Of the 127,642 individuals who were hospitalised, 49.9% (n=63,649) were men and 50.1% (n=63,993) were women. The mean age at hospitalisation was slightly lower among the men (61.7; SD=8.5) than among the women (62.0; SD=9.0). An overview on the causes of admission to hospital is provided in table 1. We found the distribution of causes of hospital admission to be different in men and in women. In comparison with men, women were more likely to be hospitalised due to neoplasms, diseases of the blood and blood-forming organs, endocrine, nutritional and metabolic diseases, diseases of the eye and adnexa, musculoskeletal disorders and diseases of the genitourinary system. In contrast, more men were admitted due to ischaemic heart diseases, cerebrovascular diseases and other circulatory diseases, as well as due to respiratory and digestive diseases than women. We found only small sex differences in the distribution with respect to infectious and parasitic diseases, mental and behavioural disorders, diseases of the nervous system, diseases of the ear and mastoid process, diseases of the skin and subcutaneous tissue as well as injuries, poisonings and accidents.

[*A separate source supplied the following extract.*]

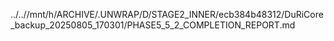 ../..//mnt/h/ARCHIVE/.UNWRAP/D/STAGE2_INNER/ecb384b48312/DuRiCore_backup_20250805_170301/PHASE5_5_2_COMPLETION_REPORT.md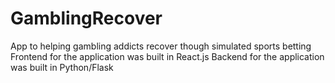 # GamblingRecover
App to helping gambling addicts recover though simulated sports betting 
Frontend for the application was built in React.js
Backend for the application was built in Python/Flask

An overview of the three populations is given in table 2. While the data for the hospitalised population represent the exact number of observed cases, the numbers for the general and the non-hospitalised population refer to the mean of 100 matched samples. Because the matched individuals were of the same age and the same sex as the corresponding cases, the three populations had identical age structures (mean=61.9, SD=8.9) and sex ratios. We found that the risk of dying was highest among the men and the women of the hospitalised population at the level of 9.42% (95% CI 9.26% to 9.58%). The risk of dying was substantially lower and at the level of 1.98% (95% CI 1.90% to 2.05%) in the corresponding general population, and lowest among the non-hospitalised population at a level of 0.80% (95% CI 0.75% to 0.85%), respectively. As shown in table 2, men had consistently higher mortality than women in all of the three populations. In all populations, we found the mortality of both sexes to increase consistently with age.

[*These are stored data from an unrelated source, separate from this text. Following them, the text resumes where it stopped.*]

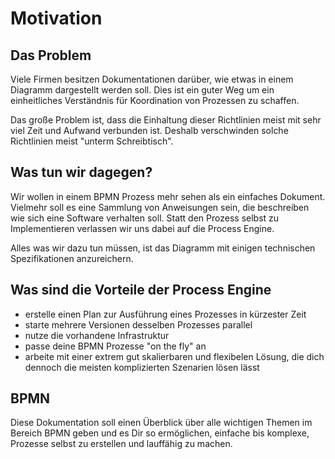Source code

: # Motivation

## Das Problem

Viele Firmen besitzen Dokumentationen darüber, wie etwas in einem Diagramm dargestellt
werden soll. Dies ist ein guter Weg um ein einheitliches Verständnis für Koordination
von Prozessen zu schaffen.

Das große Problem ist, dass die Einhaltung dieser Richtlinien meist mit sehr viel
Zeit und Aufwand verbunden ist. Deshalb verschwinden solche Richtlinien meist
"unterm Schreibtisch".

## Was tun wir dagegen?

Wir wollen in einem BPMN Prozess mehr sehen als ein einfaches Dokument.
Vielmehr soll es eine Sammlung von Anweisungen sein, die beschreiben wie sich
eine Software verhalten soll. Statt den Prozess selbst zu Implementieren
verlassen wir uns dabei auf die Process Engine.

Alles was wir dazu tun müssen, ist das Diagramm mit einigen technischen
Spezifikationen anzureichern.

## Was sind die Vorteile der Process Engine

- erstelle einen Plan zur Ausführung eines Prozesses in kürzester Zeit
- starte mehrere Versionen desselben Prozesses parallel
- nutze die vorhandene Infrastruktur
- passe deine BPMN Prozesse "on the fly" an
- arbeite mit einer extrem gut skalierbaren und flexibelen Lösung, die dich dennoch
die meisten komplizierten Szenarien lösen lässt

## BPMN

Diese Dokumentation soll einen Überblick über alle wichtigen Themen im Bereich
BPMN geben und es Dir so ermöglichen, einfache bis komplexe, Prozesse selbst zu
erstellen und lauffähig zu machen.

We further estimated the risk of dying and the trajectory of this risk by single years of age for men and women in each population and corresponding 95% CI using a non-parametric GAM. As shown in figure 1, we found that men had consistently higher mortality than their female counterparts in each population, at all ages and for admissions due to all causes, neoplasms, circulatory and respiratory diseases. The risk of dying increased consistently with age among the men and the women in each population, and with respect to all causes of admission to hospital
At the age of 50, the 1-year risk of dying for all-cause admissions in the hospitalised population was 5.17% (95% CI 4.60% to 5.73%) for men and 2.97% (95% CI 2.66% to 3.29%) for women. With age, the risk of dying increased and reached a level of 26.61% (95% CI 24.08% to 29.13%) and 19.12% (95% CI 17.65% to 20.60%) among 79-year-old men and women of the hospitalised population, respectively.

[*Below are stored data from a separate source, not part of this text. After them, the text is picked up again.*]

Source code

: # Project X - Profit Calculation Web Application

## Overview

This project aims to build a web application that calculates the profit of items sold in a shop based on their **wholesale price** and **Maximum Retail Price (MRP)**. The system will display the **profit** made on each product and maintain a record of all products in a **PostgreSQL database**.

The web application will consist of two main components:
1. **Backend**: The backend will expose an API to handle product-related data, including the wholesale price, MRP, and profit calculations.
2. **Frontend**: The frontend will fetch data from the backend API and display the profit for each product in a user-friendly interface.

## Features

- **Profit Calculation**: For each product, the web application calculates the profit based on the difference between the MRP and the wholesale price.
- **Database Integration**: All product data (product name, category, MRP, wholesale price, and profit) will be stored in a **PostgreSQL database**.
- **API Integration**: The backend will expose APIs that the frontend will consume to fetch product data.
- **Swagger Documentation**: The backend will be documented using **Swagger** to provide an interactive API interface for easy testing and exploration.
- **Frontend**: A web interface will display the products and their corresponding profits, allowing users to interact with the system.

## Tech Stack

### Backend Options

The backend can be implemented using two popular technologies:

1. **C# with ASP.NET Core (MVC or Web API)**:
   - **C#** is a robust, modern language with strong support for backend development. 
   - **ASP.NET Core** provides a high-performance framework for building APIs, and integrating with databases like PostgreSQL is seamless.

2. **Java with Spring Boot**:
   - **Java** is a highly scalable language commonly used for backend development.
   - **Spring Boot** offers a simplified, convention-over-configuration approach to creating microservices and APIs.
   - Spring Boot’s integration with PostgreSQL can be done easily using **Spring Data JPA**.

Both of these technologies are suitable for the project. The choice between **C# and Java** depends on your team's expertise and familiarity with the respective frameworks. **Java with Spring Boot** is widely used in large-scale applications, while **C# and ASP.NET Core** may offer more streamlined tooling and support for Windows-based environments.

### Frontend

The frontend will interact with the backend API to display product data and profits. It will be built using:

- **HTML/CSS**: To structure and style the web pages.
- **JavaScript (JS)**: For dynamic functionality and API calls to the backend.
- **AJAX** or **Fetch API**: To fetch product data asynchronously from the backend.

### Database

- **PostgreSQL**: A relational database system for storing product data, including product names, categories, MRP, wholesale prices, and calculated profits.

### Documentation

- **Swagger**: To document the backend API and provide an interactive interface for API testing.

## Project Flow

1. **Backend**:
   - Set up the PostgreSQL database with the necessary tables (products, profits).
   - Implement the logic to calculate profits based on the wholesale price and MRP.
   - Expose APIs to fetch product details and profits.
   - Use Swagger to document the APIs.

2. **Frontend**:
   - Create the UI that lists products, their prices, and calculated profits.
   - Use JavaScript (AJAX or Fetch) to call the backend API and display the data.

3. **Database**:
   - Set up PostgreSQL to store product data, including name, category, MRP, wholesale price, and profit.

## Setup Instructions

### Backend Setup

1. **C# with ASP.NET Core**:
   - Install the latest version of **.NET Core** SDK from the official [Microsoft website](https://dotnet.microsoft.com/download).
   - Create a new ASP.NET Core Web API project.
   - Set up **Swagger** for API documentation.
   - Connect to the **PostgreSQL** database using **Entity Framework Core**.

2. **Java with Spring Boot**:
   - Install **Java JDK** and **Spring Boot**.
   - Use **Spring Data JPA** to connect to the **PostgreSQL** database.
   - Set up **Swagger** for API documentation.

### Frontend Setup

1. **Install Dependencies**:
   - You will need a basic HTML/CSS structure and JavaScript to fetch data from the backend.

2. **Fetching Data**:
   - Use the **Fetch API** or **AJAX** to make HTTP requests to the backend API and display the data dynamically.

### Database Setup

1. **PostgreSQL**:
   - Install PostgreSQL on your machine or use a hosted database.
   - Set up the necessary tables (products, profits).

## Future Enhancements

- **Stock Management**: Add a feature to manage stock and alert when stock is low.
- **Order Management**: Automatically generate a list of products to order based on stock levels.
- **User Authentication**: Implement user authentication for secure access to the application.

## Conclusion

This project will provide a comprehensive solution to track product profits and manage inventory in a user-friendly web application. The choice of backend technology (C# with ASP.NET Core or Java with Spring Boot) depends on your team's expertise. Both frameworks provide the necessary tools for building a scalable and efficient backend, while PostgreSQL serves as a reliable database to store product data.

We found the absolute increase in mortality with age to be smaller in the general population than in the hospitalised population. Starting with levels of 0.47% (95% CI 0.46% to 0.49%) among men and 0.39% (95% CI 0.38% to 0.41%) among women at age 50, the risk of dying was 9.30% (95% CI 9.12% to 9.47%) and 5.61% (95% CI 5.49% to 5.73%) at the age of 79 in the general population, respectively.
We found the non-hospitalised population to have the lowest absolute increase in mortality with age: at age 50, the risk of dying was 0.25% (95% CI 0.24% to 0.26%) for men and 0.12% (95% CI 0.11% to 0.13%) for women, and it increased to 4.54% (95% CI 4.42% to 4.67%) and 2.52% (95% CI 2.43% to 2.60%) at age 79, respectively.
In a next step, we calculated the absolute sex differences in the 1-year risk of dying and the the male excess mortality per 1,000 persons. Figure 2 shows the age trajectory of the male excess mortality in each of the three populations and by cause of admission to hospital. At all ages and regarding admissions for all causes, neoplasms, circulatory and respiratory diseases, the absolute sex differences were largest in the hospitalised population, were smaller in the general population, and were smallest in the non-hospitalised population. At age 50 and for all-cause admissions, the sex differences in survival resulted in 22.0 excess male deaths per 1,000 individuals in the hospitalised population, while there were 0.8 excess male deaths in the general population and 1.3 excess male deaths in the non-hospitalised population. Within the observed age range, the excess male mortality increased almost steadily among all three populations, resulting at levels of 42.0, 9.8 and 4.8 excess male deaths per 1,000 individuals at age 65, and levels of 74.8, 36.9 and 20.3 at age 79, respectively. For all-cause hospital admissions, the larger absolute sex differences in the 1-year risk of dying resulted, on average, in 43.8 excess male deaths per 1000 individuals within the age range 50–79, while the levels were lower in the general and the non-hospitalised population, and at levels of 13.5 and 6.6, respectively. While the male excess mortality after all-cause hospital admission increases steadily with age, the pattern differs when broken down by specific causes of admission. Whereas for admissions due to circulatory and respiratory diseases the male excess mortality shows a similar increasing pattern, the male excess mortality is highest at younger ages for admissions due to neoplasms and decreases with age.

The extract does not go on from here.